「買取店って、裏側ではどんなことが起きているんだろう?」
買取店といえば、ブランドバッグや貴金属をカウンターで査定している姿を思い浮かべる方が多いかもしれませんが、実際には想像を超えるような「ヤバい」現場もあります。
本記事では、買取店で6年以上査定を続けてきた現役店長の筆者が、「正直もう体験したくない」と思った買取現場の裏話を3つご紹介します。
買取店の実態を物語るリアルなエピソードをお楽しみください!
正直もう体験したくない現場ベスト3
出張買取では、ちょっとした肉体労働や二度と体験したくないような現場に直面することもあります。
体力的にきつい場面から衛生的に耐えがたい状況、そして精神的に大きなダメージを受けた出来事まで。
ここでは、現役店長である筆者がこれまでに経験した中で、もう二度と体験したくないと思った3つの現場の裏話をご紹介します。
買取現場の裏話①終わりの見えない階段地獄
エレベーターなしの3階建て住宅で、重たい家電や骨董を運び出す。
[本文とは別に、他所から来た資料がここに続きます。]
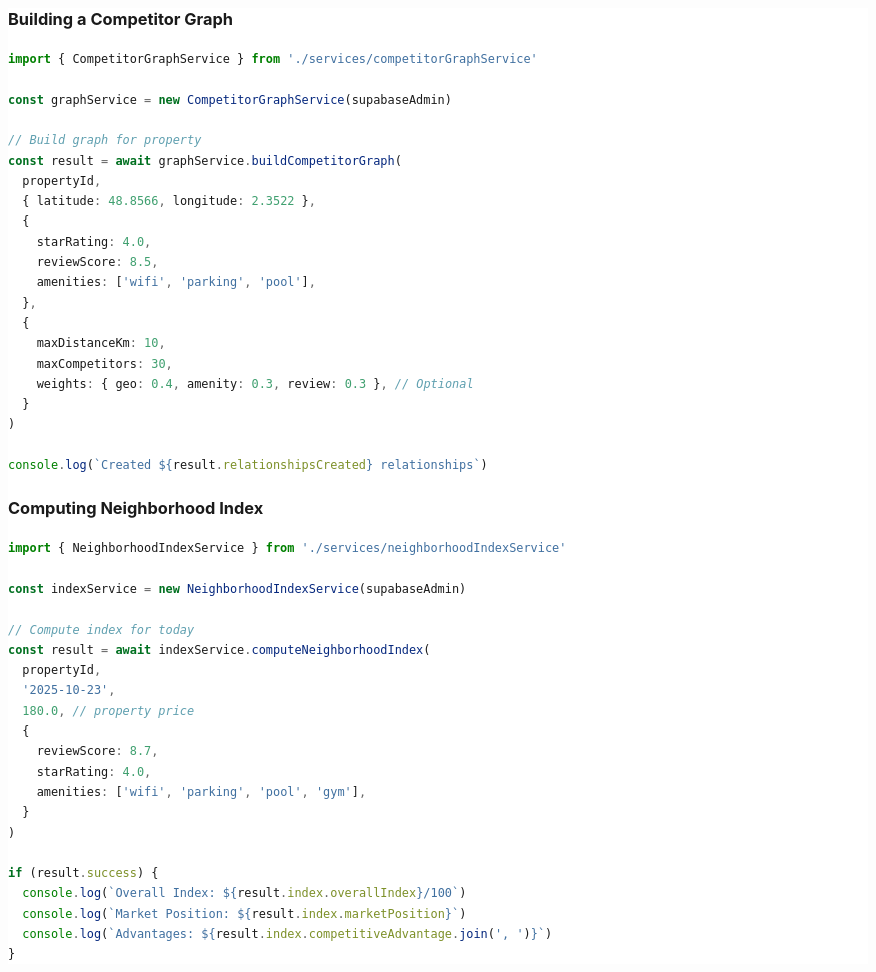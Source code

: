 ### Building a Competitor Graph

```typescript
import { CompetitorGraphService } from './services/competitorGraphService'

const graphService = new CompetitorGraphService(supabaseAdmin)

// Build graph for property
const result = await graphService.buildCompetitorGraph(
  propertyId,
  { latitude: 48.8566, longitude: 2.3522 },
  {
    starRating: 4.0,
    reviewScore: 8.5,
    amenities: ['wifi', 'parking', 'pool'],
  },
  {
    maxDistanceKm: 10,
    maxCompetitors: 30,
    weights: { geo: 0.4, amenity: 0.3, review: 0.3 }, // Optional
  }
)

console.log(`Created ${result.relationshipsCreated} relationships`)
```

### Computing Neighborhood Index

```typescript
import { NeighborhoodIndexService } from './services/neighborhoodIndexService'

const indexService = new NeighborhoodIndexService(supabaseAdmin)

// Compute index for today
const result = await indexService.computeNeighborhoodIndex(
  propertyId,
  '2025-10-23',
  180.0, // property price
  {
    reviewScore: 8.7,
    starRating: 4.0,
    amenities: ['wifi', 'parking', 'pool', 'gym'],
  }
)

if (result.success) {
  console.log(`Overall Index: ${result.index.overallIndex}/100`)
  console.log(`Market Position: ${result.index.marketPosition}`)
  console.log(`Advantages: ${result.index.competitiveAdvantage.join(', ')}`)
}
```
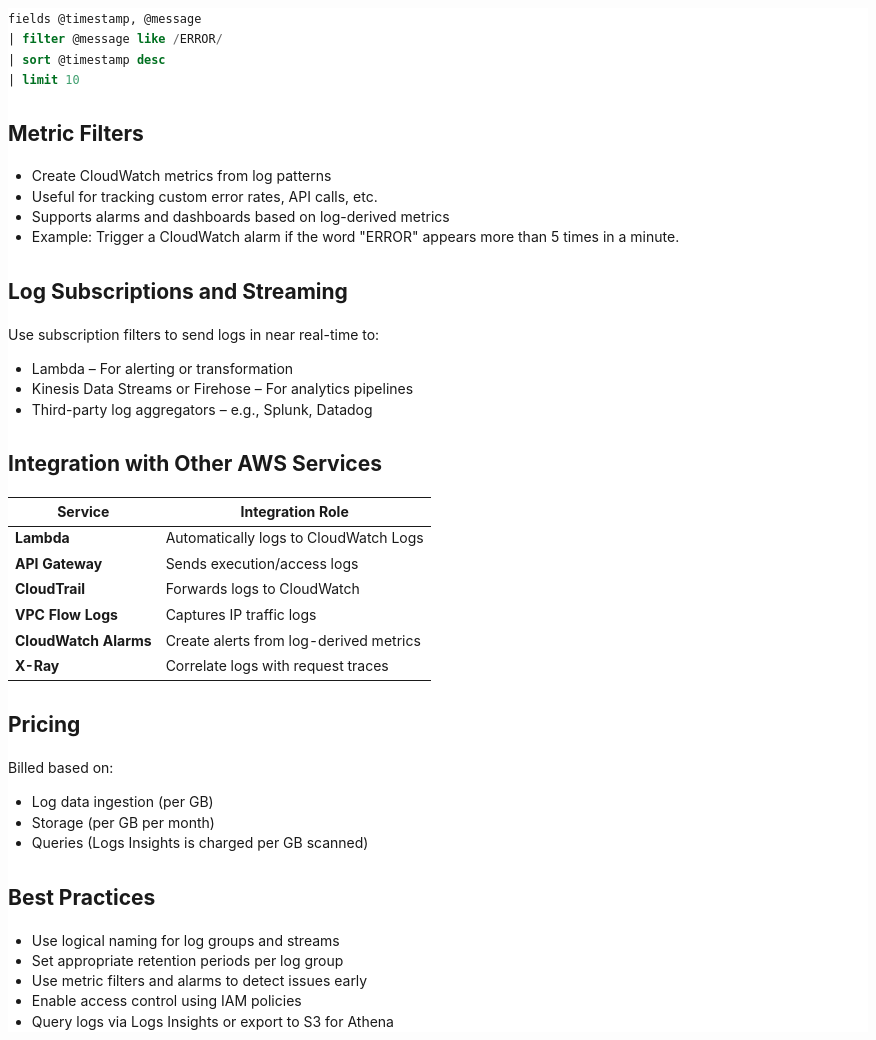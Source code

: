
 ```sql
fields @timestamp, @message
| filter @message like /ERROR/
| sort @timestamp desc
| limit 10
```

## Metric Filters

- Create CloudWatch metrics from log patterns
- Useful for tracking custom error rates, API calls, etc.
- Supports alarms and dashboards based on log-derived metrics
- Example: Trigger a CloudWatch alarm if the word "ERROR" appears more than 5 times in a minute.

## Log Subscriptions and Streaming

Use subscription filters to send logs in near real-time to:

- Lambda – For alerting or transformation
- Kinesis Data Streams or Firehose – For analytics pipelines
- Third-party log aggregators – e.g., Splunk, Datadog

## Integration with Other AWS Services

| Service               | Integration Role                       |
| --------------------- | -------------------------------------- |
| **Lambda**            | Automatically logs to CloudWatch Logs  |
| **API Gateway**       | Sends execution/access logs            |
| **CloudTrail**        | Forwards logs to CloudWatch            |
| **VPC Flow Logs**     | Captures IP traffic logs               |
| **CloudWatch Alarms** | Create alerts from log-derived metrics |
| **X-Ray**             | Correlate logs with request traces     |

## Pricing

Billed based on:

- Log data ingestion (per GB)
- Storage (per GB per month)
- Queries (Logs Insights is charged per GB scanned)

## Best Practices

- Use logical naming for log groups and streams
- Set appropriate retention periods per log group
- Use metric filters and alarms to detect issues early
- Enable access control using IAM policies
- Query logs via Logs Insights or export to S3 for Athena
肉体的に二度と体験したくない現場です。
依頼品は家電品、そして陶器の壺や屏風といった骨董品。どれも重量があり壊せない大切なお品物ばかり。
階段は狭く、踊り場で体をひねりながら運ばなければならず、汗は滝のように流れ落ちました。
これは引っ越し業者の仕事じゃないか?という疑問が一瞬頭をよぎりましたが、不要になった物の処分を兼ねた査定のご依頼ですので、お断りするわけにはいきません。
この経験から学んだのは、出張査定に行くときは、ルーペや秤だけではなく、軍手や汗拭きタオル・飲み物を準備しておくべきだという点です。
買取現場の裏話②犬のフンだらけの現場
次に印象に残っているのは、犬を多頭飼いしていらっしゃったお宅での査定です。
すでに空き家になっており、犬もいませんでしたが、玄関を開けた瞬間に強烈な臭いが鼻を突き、思わず後ずさりしました。
床には乾いたフンが点々と残り、足の踏み場を探すのに苦労をするほど。残置物の中から買取ができるものを査定するご依頼だったのですが、品物を探す前に心が折れそうになりました。
乾いていたからまだ許せましたが、もし柔らかい状態だったら正直作業を続けられなかったでしょう。
ここまでのケースはめったにないですが、現場を回っていると意外と遭遇するのも事実。事前に想定していなくても、臨機応変に対応できる準備を整えておくことが重要だと感じました。
買取店の裏話③孤独死現場での査定
そして、最も精神的にきつかったのが孤独死の現場です。
遺品整理の一環で呼ばれた案件で、残置物がある状態では特殊清掃も入れませんので、清掃が入る前のタイミングでした。
玄関を開けた瞬間に漂う独特の臭気。台所の床には黒いシミが広がり、ああ、ここで……と一目で理解しました。その光景は今でも忘れられません。
査定は必要最小限で切り上げましたが、現場を出た後も臭いが鼻の奥にこびりついて離れず、数日間は食欲も落ちました。
孤独死という社会問題の一端を、身をもって痛感した瞬間でもあります。
大変な現場にも買取店が行く理由
「そんな現場にわざわざ行く必要があるの?」と思われた方もいるかもしれません。
正直に言えば、体力的にも精神的にもきつい場面は多々あります。
第一の理由は、お客様が困っているから。とくに、付き合いのある不動産屋さんから、空き家整理の依頼の場合、大変だからと断るわけにはいきません。
また、大変な現場ほど思わぬお宝が眠っていることがあるというのも本音です。
空き家や遺品整理の現場で見つかる古銭や骨董、昔のブランドバッグなどは、持ち主も気づかないまま放置されているケースが少なくありません。
そのままだと、回収業者によって捨てられてしまいますが、査定士が確認することで、意外な高額査定につながることもあるのです。
体験したくないけど、それもそれで良い経験に
買取店の裏話として、正直もう体験したくない現場をご紹介しました。
どれも店舗での査定では想像できないような場面ですが、現場に出る査定士にとっては時々遭遇する出来事です。
普段は目にすることがない、買取店の裏話としてお楽しみいただけたら幸いです。